-- Opening Marker --

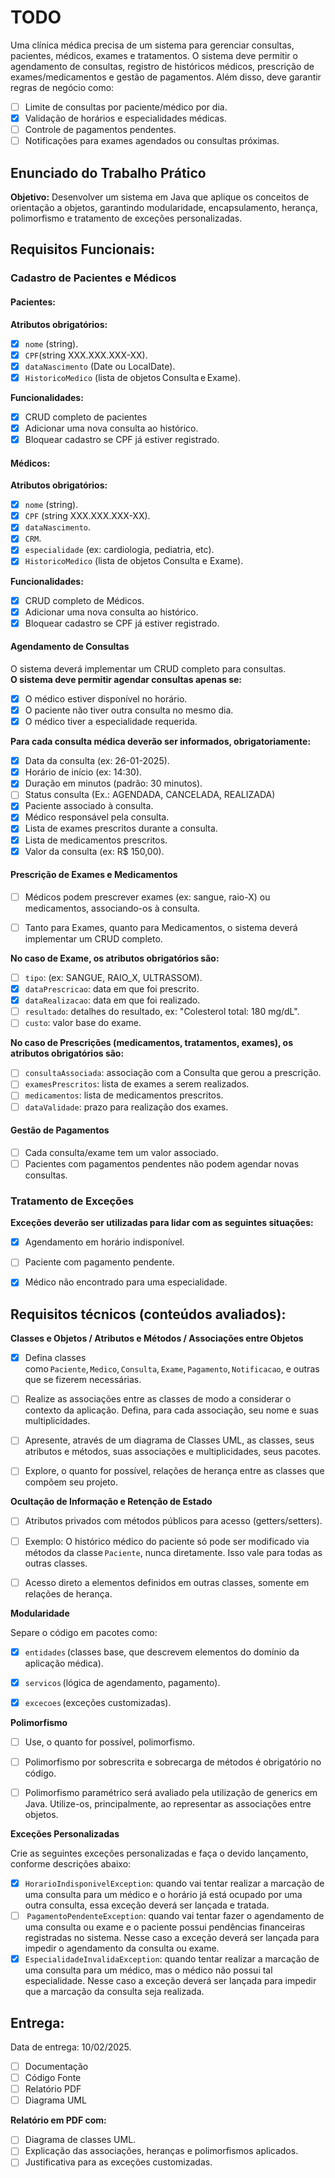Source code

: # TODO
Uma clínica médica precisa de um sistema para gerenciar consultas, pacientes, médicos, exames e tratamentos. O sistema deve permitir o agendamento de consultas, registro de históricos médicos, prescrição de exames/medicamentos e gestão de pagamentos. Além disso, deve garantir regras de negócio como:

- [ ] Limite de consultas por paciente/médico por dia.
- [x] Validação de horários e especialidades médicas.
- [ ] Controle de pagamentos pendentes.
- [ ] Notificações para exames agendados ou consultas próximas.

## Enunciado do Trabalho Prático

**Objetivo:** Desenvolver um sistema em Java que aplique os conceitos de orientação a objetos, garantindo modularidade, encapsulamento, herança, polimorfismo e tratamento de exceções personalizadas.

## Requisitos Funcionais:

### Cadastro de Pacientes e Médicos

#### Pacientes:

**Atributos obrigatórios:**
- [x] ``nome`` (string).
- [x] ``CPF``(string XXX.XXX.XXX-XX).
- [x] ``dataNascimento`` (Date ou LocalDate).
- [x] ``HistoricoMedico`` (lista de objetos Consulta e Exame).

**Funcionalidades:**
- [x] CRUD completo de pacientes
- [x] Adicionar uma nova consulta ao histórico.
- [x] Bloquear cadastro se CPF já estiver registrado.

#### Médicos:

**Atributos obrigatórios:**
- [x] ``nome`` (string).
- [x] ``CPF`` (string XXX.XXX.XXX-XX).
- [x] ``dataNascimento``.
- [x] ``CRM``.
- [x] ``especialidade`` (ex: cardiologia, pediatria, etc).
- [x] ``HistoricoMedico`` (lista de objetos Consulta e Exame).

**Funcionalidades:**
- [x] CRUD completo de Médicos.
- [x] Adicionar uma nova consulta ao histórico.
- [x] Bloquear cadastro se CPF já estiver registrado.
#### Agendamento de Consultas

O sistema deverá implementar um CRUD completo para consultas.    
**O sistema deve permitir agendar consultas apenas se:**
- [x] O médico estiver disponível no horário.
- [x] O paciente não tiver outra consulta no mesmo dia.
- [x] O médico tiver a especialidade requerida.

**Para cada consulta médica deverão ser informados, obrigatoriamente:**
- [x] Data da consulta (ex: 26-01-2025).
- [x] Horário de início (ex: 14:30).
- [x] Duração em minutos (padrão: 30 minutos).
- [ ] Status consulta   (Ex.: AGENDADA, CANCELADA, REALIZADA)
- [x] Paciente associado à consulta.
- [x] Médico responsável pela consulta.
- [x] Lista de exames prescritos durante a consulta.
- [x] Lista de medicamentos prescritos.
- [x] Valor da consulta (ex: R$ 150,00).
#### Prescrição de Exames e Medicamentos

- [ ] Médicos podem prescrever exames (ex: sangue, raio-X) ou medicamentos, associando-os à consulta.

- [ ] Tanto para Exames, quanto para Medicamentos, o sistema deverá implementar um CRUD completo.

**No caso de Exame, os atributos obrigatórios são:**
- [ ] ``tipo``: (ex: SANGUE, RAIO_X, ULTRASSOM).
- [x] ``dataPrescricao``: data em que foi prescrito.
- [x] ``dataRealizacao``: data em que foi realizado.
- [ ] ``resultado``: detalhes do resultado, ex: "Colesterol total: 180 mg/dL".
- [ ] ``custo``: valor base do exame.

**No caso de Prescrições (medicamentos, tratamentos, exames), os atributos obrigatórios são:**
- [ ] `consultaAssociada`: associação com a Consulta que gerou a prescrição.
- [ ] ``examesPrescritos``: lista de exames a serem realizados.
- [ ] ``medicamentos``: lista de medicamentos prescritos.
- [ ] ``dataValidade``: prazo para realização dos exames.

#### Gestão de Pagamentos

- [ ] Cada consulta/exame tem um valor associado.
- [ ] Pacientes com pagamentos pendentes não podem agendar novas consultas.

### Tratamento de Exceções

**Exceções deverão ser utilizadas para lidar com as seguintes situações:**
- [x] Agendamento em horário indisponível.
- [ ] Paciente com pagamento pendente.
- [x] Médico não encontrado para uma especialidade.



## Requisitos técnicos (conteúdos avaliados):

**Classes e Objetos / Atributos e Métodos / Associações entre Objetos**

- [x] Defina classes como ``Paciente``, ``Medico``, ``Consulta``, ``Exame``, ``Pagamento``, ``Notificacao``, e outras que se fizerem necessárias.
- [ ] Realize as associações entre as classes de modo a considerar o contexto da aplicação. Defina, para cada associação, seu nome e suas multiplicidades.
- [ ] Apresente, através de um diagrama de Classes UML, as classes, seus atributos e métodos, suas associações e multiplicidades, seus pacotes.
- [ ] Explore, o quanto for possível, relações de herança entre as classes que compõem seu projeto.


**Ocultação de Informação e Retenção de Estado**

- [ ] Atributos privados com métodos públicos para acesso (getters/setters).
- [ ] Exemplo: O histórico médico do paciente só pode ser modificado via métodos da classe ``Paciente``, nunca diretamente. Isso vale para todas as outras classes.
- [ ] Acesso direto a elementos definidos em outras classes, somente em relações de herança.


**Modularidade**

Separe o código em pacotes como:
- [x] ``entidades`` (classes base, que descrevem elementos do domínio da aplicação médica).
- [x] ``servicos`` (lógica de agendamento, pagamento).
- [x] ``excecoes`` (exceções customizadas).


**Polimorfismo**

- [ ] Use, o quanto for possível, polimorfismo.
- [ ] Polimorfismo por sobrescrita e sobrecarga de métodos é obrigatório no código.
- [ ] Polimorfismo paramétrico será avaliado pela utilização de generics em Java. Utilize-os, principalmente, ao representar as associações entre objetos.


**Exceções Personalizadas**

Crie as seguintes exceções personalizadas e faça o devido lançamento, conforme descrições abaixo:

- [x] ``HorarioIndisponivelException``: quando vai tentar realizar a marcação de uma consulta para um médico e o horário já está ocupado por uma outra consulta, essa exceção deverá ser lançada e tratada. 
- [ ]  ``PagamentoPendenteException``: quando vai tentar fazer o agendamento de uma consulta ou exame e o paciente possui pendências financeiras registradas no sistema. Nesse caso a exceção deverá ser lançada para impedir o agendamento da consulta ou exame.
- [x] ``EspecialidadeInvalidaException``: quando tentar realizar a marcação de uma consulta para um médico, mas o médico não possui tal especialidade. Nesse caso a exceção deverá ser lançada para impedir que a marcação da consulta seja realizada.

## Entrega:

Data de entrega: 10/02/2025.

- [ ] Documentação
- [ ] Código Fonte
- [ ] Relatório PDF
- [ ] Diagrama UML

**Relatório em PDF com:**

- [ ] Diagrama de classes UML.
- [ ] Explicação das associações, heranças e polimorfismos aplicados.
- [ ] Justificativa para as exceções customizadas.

-- Closing Marker --

◆ Directions:
Work through the listing above and report how many lines include the string "quando", with no other text.

◆ Expected answer:
3